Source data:

━━━━━━━━

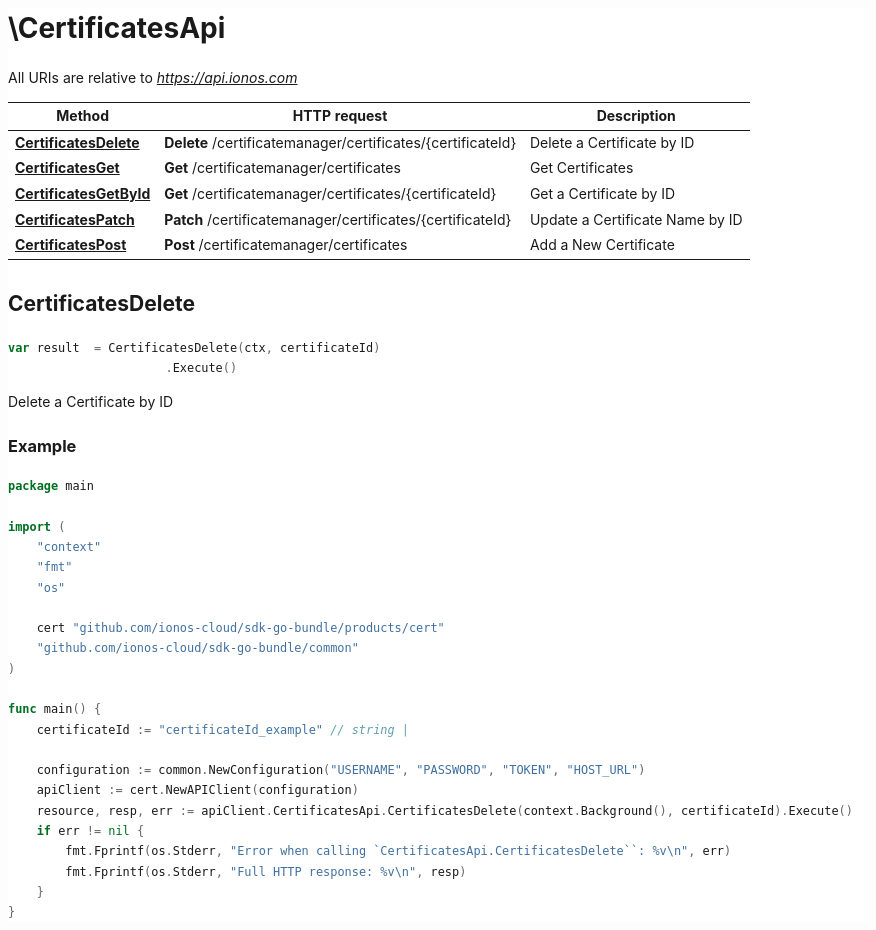 # \CertificatesApi

All URIs are relative to *https://api.ionos.com*

|Method | HTTP request | Description|
|------------- | ------------- | -------------|
|[**CertificatesDelete**](CertificatesApi.md#CertificatesDelete) | **Delete** /certificatemanager/certificates/{certificateId} | Delete a Certificate by ID|
|[**CertificatesGet**](CertificatesApi.md#CertificatesGet) | **Get** /certificatemanager/certificates | Get Certificates|
|[**CertificatesGetById**](CertificatesApi.md#CertificatesGetById) | **Get** /certificatemanager/certificates/{certificateId} | Get a Certificate by ID|
|[**CertificatesPatch**](CertificatesApi.md#CertificatesPatch) | **Patch** /certificatemanager/certificates/{certificateId} | Update a Certificate Name by ID|
|[**CertificatesPost**](CertificatesApi.md#CertificatesPost) | **Post** /certificatemanager/certificates | Add a New Certificate|



## CertificatesDelete

```go
var result  = CertificatesDelete(ctx, certificateId)
                      .Execute()
```

Delete a Certificate by ID



### Example

```go
package main

import (
    "context"
    "fmt"
    "os"

    cert "github.com/ionos-cloud/sdk-go-bundle/products/cert"
    "github.com/ionos-cloud/sdk-go-bundle/common"
)

func main() {
    certificateId := "certificateId_example" // string | 

    configuration := common.NewConfiguration("USERNAME", "PASSWORD", "TOKEN", "HOST_URL")
    apiClient := cert.NewAPIClient(configuration)
    resource, resp, err := apiClient.CertificatesApi.CertificatesDelete(context.Background(), certificateId).Execute()
    if err != nil {
        fmt.Fprintf(os.Stderr, "Error when calling `CertificatesApi.CertificatesDelete``: %v\n", err)
        fmt.Fprintf(os.Stderr, "Full HTTP response: %v\n", resp)
    }
}
```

━━━━━━━━

**TASK DIRECTIONS:**
Write out every entry again word for word, without any of the pictures.

**RESULT OF THE EXERCISE:**
 # \CertificatesApi

All URIs are relative to *https://api.ionos.com*

|Method | HTTP request | Description|
|------------- | ------------- | -------------|
|[**CertificatesDelete**](CertificatesApi.md#CertificatesDelete) | **Delete** /certificatemanager/certificates/{certificateId} | Delete a Certificate by ID|
|[**CertificatesGet**](CertificatesApi.md#CertificatesGet) | **Get** /certificatemanager/certificates | Get Certificates|
|[**CertificatesGetById**](CertificatesApi.md#CertificatesGetById) | **Get** /certificatemanager/certificates/{certificateId} | Get a Certificate by ID|
|[**CertificatesPatch**](CertificatesApi.md#CertificatesPatch) | **Patch** /certificatemanager/certificates/{certificateId} | Update a Certificate Name by ID|
|[**CertificatesPost**](CertificatesApi.md#CertificatesPost) | **Post** /certificatemanager/certificates | Add a New Certificate|



## CertificatesDelete

```go
var result  = CertificatesDelete(ctx, certificateId)
                      .Execute()
```

Delete a Certificate by ID



### Example

```go
package main

import (
    "context"
    "fmt"
    "os"

    cert "github.com/ionos-cloud/sdk-go-bundle/products/cert"
    "github.com/ionos-cloud/sdk-go-bundle/common"
)

func main() {
    certificateId := "certificateId_example" // string | 

    configuration := common.NewConfiguration("USERNAME", "PASSWORD", "TOKEN", "HOST_URL")
    apiClient := cert.NewAPIClient(configuration)
    resource, resp, err := apiClient.CertificatesApi.CertificatesDelete(context.Background(), certificateId).Execute()
    if err != nil {
        fmt.Fprintf(os.Stderr, "Error when calling `CertificatesApi.CertificatesDelete``: %v\n", err)
        fmt.Fprintf(os.Stderr, "Full HTTP response: %v\n", resp)
    }
}
```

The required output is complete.